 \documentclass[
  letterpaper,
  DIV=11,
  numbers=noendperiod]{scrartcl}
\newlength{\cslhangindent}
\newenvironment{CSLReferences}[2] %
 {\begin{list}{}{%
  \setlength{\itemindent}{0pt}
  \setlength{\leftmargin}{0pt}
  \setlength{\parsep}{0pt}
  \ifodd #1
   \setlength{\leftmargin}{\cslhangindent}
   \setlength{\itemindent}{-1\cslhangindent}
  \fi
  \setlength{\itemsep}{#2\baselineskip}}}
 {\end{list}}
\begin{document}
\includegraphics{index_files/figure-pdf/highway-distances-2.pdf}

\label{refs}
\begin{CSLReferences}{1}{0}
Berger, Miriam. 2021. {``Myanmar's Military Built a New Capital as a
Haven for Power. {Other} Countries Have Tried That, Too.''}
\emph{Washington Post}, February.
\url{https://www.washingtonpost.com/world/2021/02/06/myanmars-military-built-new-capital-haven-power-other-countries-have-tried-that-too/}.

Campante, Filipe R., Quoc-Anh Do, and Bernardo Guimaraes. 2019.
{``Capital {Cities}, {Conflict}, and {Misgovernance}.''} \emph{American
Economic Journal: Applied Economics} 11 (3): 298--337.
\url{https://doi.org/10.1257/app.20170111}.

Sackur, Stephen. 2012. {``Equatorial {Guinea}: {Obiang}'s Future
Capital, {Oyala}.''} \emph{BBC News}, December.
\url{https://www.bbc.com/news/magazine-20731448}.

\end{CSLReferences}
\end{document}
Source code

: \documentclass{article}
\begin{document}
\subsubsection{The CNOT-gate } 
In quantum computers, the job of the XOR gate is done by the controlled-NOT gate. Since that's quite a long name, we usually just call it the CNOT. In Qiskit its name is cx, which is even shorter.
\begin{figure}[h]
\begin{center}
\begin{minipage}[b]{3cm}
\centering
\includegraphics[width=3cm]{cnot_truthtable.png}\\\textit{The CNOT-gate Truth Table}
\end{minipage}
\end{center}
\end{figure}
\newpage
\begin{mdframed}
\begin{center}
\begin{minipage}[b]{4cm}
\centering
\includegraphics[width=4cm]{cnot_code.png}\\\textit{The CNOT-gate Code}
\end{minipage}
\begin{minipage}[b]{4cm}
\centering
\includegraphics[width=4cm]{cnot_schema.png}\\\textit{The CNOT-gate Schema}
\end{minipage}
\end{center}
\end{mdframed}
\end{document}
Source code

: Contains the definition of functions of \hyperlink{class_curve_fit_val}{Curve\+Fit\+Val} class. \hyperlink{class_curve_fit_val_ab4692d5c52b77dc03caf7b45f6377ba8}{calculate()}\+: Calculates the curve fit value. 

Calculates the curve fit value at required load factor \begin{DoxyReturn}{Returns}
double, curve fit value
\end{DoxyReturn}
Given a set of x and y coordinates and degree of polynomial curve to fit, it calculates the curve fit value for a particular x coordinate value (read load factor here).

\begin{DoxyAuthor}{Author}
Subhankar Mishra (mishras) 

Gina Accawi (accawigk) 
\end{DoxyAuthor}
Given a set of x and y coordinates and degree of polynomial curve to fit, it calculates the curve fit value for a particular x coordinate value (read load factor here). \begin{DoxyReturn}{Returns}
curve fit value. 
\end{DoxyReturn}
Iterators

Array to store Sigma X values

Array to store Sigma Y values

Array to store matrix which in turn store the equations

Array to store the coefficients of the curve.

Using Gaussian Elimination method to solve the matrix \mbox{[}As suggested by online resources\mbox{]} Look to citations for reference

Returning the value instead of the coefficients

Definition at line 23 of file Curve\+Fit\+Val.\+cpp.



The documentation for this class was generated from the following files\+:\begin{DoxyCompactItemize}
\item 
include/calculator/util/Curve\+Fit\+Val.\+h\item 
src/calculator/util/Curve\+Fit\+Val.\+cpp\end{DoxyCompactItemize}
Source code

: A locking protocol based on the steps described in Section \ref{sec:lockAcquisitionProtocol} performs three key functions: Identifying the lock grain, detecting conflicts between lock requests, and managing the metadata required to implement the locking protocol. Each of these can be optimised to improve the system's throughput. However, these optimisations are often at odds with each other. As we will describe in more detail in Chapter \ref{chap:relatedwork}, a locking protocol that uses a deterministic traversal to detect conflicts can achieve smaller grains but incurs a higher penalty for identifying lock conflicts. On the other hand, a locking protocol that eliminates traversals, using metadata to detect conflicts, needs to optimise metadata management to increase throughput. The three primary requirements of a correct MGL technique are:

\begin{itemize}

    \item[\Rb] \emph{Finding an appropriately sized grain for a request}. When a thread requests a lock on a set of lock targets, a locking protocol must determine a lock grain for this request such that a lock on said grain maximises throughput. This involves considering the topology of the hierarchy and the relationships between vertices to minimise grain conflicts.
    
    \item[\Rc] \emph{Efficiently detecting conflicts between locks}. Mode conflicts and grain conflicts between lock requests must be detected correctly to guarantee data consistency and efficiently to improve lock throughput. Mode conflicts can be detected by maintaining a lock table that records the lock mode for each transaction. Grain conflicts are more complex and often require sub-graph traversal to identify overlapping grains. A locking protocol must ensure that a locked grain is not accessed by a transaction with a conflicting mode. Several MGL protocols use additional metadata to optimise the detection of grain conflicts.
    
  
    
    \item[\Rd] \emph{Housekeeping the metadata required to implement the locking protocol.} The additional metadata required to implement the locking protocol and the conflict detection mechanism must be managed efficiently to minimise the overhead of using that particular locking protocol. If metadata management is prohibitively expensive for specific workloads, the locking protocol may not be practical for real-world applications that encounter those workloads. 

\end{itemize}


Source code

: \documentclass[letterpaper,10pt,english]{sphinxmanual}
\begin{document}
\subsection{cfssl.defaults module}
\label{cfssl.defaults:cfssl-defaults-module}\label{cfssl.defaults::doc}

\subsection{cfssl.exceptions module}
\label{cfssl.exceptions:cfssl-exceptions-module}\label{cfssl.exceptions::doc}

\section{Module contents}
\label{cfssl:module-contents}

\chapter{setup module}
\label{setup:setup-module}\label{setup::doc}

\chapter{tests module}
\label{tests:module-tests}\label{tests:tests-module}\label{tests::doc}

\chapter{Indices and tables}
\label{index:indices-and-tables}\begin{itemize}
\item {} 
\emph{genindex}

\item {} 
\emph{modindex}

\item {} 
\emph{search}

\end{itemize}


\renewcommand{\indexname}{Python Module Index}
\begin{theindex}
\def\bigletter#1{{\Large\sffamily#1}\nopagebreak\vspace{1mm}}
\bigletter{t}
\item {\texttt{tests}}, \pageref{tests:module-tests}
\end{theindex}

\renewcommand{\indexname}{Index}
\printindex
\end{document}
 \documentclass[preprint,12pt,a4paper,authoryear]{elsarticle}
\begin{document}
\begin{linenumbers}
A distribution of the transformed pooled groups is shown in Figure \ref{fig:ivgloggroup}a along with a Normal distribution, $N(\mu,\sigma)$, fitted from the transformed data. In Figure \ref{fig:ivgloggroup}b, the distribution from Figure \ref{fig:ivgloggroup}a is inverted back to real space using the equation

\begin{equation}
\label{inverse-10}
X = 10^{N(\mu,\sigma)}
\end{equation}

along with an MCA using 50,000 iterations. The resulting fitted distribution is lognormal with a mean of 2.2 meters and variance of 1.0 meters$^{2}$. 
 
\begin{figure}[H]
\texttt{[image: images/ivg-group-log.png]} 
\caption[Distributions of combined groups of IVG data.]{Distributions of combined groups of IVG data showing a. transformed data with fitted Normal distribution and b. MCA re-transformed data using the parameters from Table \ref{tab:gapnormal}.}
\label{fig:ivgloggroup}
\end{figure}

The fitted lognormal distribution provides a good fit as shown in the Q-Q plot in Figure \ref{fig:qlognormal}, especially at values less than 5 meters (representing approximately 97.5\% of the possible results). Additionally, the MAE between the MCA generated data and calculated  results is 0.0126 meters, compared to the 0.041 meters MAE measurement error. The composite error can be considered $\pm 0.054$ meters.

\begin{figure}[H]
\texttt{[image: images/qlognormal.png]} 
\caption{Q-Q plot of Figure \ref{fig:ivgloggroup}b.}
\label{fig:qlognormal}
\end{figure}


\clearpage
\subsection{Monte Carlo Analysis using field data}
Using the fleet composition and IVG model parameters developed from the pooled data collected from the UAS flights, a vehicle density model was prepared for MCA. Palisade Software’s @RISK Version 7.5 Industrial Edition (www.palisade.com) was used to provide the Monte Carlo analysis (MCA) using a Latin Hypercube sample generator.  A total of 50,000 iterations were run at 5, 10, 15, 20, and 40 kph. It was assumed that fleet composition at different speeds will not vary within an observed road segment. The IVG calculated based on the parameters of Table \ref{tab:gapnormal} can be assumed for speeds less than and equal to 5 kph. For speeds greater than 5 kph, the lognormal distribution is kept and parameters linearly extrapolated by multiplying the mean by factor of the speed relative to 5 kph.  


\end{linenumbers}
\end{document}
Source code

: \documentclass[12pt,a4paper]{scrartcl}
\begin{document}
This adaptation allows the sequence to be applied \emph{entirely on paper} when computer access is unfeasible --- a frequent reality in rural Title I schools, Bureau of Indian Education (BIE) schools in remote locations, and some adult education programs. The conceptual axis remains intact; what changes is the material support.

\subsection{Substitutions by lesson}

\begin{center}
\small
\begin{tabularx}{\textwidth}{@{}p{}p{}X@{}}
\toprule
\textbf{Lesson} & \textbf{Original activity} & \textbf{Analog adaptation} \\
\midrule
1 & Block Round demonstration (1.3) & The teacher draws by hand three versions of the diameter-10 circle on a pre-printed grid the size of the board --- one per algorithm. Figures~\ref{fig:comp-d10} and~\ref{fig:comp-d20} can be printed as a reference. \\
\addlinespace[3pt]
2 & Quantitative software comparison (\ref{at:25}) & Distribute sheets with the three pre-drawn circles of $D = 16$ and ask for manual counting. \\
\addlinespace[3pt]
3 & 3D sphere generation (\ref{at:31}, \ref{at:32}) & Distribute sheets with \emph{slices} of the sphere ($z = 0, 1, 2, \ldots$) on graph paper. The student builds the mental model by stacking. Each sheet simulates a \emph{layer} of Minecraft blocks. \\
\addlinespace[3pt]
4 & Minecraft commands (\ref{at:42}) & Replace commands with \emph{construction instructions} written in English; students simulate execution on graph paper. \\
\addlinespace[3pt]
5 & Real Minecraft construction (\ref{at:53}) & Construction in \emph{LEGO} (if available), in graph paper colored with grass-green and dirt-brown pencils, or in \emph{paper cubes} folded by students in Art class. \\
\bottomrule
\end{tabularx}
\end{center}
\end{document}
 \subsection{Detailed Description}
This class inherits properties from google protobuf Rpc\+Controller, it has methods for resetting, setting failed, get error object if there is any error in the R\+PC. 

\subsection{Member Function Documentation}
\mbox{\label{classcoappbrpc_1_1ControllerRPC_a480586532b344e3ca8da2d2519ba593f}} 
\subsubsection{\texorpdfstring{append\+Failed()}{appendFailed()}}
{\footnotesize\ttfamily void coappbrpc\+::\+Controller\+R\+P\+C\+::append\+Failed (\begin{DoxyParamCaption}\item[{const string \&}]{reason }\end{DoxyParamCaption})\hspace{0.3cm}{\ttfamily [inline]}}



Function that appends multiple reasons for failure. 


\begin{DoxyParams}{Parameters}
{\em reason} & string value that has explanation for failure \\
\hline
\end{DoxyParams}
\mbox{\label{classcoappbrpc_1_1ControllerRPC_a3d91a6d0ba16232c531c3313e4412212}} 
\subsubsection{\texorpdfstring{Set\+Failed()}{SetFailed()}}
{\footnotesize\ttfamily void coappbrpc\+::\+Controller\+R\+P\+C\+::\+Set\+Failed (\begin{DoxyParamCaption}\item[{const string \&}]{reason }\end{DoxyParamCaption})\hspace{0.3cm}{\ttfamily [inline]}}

### Goal of the exercise:
Scan the listing for the string "calculator" and copy every line that carries it.

### Response to this task:
include/calculator/util/Curve\+Fit\+Val.\+h\item 
src/calculator/util/Curve\+Fit\+Val.\+cpp\end{DoxyCompactItemize}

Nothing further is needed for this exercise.